Assignment:
Your answer should be one number: how many lines of the data include the string "Maze"?

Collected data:
"""
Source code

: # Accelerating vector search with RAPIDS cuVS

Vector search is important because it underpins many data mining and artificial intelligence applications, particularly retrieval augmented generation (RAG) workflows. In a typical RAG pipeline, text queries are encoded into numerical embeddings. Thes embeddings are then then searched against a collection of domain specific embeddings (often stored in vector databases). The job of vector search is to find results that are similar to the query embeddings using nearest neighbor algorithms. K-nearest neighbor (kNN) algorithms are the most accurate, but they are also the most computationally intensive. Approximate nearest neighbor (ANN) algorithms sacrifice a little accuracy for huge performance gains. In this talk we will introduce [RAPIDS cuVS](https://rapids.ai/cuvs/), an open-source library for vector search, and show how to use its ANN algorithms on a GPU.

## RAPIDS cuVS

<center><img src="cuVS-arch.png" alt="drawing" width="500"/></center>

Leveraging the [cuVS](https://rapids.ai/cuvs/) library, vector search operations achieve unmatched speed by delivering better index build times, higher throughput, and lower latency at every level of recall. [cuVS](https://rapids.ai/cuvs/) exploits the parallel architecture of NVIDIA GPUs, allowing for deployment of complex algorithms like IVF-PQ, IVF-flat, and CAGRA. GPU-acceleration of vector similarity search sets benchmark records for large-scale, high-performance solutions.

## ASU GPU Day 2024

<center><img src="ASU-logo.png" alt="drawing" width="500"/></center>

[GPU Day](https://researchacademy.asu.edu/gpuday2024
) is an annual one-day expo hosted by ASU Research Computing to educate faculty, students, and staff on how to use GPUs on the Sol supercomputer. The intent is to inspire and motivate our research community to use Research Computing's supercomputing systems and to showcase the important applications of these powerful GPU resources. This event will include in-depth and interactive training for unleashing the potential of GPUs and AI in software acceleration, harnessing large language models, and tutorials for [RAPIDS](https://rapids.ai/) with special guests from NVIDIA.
"""
"""
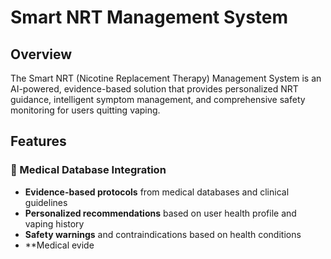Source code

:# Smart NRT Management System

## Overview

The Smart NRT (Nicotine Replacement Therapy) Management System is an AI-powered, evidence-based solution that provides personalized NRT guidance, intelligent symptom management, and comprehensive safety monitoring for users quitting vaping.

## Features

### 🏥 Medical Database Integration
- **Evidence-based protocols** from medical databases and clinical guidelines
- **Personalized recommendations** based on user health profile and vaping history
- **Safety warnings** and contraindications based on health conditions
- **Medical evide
"""
"""
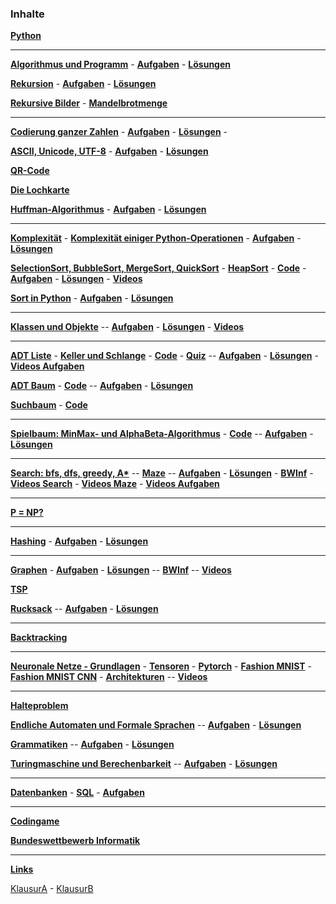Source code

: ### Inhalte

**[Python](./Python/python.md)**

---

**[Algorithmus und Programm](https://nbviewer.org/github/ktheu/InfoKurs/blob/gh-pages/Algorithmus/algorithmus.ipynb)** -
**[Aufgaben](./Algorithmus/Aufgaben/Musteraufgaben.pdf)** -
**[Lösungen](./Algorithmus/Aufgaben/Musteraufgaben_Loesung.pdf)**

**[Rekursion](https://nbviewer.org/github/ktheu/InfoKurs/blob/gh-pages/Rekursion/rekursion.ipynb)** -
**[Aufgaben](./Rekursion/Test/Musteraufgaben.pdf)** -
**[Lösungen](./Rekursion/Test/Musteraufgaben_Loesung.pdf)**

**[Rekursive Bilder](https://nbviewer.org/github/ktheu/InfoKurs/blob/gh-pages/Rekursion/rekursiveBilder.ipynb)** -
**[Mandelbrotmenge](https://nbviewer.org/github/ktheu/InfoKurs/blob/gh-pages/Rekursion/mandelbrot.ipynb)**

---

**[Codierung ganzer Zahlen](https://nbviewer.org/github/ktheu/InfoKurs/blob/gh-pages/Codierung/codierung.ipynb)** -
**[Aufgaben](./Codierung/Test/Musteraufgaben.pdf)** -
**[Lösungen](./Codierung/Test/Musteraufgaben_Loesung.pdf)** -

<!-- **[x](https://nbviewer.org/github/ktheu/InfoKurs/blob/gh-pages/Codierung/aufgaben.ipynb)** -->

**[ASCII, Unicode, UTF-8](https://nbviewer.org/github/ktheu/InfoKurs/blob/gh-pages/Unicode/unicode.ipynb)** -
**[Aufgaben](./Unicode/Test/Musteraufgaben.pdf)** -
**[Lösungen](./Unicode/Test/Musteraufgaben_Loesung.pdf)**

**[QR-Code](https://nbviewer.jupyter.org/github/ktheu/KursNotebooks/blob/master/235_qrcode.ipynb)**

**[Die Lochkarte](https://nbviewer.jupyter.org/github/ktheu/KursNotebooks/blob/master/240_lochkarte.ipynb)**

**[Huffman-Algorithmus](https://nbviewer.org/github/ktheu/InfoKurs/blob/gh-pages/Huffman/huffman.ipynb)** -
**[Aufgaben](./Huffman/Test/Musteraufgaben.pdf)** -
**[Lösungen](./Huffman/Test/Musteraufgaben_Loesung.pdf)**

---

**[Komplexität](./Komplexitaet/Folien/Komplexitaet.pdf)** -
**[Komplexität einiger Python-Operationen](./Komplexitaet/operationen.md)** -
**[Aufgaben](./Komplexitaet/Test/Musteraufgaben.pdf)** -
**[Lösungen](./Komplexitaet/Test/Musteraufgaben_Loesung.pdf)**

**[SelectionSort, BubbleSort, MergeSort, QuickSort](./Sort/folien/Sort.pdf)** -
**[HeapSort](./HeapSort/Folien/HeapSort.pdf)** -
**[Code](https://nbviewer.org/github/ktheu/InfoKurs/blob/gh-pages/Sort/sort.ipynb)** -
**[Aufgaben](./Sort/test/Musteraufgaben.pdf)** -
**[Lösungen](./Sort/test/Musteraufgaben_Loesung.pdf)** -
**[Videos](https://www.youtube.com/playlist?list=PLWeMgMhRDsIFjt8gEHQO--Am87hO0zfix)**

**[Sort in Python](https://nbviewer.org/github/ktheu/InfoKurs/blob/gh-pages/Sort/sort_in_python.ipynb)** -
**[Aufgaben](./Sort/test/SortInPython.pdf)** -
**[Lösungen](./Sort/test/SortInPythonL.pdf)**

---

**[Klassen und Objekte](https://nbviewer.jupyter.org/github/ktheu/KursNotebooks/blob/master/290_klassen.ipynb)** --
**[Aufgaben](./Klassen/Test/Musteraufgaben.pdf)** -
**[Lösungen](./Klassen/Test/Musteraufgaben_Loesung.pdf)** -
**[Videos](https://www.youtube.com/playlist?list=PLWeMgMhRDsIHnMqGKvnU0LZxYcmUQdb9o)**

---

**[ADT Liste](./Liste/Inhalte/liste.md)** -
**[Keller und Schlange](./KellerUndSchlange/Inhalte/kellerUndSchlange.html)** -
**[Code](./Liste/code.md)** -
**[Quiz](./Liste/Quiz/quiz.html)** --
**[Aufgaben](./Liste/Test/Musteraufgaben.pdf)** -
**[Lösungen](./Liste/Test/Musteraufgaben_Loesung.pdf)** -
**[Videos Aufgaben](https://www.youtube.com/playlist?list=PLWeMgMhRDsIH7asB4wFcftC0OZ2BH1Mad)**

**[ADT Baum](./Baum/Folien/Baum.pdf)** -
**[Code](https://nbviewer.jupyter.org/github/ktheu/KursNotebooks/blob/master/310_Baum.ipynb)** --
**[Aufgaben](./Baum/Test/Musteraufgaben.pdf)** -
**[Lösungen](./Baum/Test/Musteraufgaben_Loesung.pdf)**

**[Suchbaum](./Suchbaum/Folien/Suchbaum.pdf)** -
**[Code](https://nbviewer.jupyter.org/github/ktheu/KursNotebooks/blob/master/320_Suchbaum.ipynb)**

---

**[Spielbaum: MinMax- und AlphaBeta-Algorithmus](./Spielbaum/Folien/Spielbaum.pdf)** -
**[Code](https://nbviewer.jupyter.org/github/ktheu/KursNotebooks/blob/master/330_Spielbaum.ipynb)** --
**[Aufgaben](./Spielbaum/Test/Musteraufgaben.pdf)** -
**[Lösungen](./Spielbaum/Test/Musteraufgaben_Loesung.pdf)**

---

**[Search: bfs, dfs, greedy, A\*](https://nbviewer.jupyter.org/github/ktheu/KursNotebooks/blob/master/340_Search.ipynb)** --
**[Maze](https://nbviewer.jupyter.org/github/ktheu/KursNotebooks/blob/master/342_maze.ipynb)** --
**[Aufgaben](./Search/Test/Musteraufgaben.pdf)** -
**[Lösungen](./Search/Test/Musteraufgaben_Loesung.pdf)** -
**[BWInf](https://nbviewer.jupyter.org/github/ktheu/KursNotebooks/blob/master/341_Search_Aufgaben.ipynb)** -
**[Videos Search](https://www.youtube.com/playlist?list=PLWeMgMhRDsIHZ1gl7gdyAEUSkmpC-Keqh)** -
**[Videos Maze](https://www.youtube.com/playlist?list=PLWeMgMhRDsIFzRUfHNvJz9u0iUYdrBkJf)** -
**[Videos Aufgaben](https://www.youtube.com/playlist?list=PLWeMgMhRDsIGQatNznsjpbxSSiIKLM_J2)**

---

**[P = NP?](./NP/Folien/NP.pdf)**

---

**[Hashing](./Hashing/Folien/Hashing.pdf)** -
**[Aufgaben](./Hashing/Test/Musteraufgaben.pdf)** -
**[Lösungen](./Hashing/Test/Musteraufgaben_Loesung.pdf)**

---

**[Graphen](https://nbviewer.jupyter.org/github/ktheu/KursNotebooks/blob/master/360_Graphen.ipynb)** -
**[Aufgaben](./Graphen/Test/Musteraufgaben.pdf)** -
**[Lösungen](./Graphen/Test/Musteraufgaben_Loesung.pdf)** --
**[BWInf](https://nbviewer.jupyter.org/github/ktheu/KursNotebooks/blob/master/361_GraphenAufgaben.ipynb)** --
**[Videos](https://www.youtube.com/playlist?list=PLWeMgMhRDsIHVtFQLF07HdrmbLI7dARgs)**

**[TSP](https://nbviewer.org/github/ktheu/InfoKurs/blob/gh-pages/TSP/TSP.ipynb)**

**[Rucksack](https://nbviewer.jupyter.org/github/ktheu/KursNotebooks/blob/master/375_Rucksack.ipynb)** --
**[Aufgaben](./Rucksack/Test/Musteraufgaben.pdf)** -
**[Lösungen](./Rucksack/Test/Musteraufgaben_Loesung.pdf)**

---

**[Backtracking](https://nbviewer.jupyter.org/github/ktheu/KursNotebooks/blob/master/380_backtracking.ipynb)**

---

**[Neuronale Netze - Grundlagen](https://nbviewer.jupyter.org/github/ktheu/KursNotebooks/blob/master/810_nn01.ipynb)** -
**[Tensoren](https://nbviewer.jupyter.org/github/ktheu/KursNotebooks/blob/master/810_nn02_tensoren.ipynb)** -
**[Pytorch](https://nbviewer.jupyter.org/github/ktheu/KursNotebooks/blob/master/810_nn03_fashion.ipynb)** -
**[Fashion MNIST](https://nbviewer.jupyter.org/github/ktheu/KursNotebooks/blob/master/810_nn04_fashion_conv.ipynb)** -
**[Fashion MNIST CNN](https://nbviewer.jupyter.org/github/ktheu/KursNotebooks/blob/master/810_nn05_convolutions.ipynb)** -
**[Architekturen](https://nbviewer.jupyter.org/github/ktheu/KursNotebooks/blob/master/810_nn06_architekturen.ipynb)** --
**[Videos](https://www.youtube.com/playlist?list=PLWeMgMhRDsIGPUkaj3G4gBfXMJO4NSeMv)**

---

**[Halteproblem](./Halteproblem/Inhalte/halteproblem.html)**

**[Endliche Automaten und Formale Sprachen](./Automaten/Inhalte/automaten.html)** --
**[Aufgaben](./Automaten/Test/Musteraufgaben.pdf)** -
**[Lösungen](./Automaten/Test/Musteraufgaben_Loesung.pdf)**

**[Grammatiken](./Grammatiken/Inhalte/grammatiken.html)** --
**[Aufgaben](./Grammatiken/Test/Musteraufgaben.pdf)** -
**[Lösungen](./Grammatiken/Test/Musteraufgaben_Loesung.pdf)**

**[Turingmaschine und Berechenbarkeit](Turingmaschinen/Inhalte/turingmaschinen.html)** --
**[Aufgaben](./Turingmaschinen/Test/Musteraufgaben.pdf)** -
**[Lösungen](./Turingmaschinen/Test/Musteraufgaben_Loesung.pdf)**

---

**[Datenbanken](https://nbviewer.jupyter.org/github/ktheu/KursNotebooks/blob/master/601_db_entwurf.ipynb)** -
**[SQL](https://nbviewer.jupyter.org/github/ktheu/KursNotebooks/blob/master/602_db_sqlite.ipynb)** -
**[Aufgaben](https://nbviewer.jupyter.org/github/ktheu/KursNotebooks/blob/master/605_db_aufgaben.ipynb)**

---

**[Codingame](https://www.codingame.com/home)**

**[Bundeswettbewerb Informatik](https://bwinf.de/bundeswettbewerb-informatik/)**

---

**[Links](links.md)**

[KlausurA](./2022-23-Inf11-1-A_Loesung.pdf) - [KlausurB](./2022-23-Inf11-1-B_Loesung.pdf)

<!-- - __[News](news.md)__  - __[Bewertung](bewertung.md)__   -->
"""
Response for this exercise:
2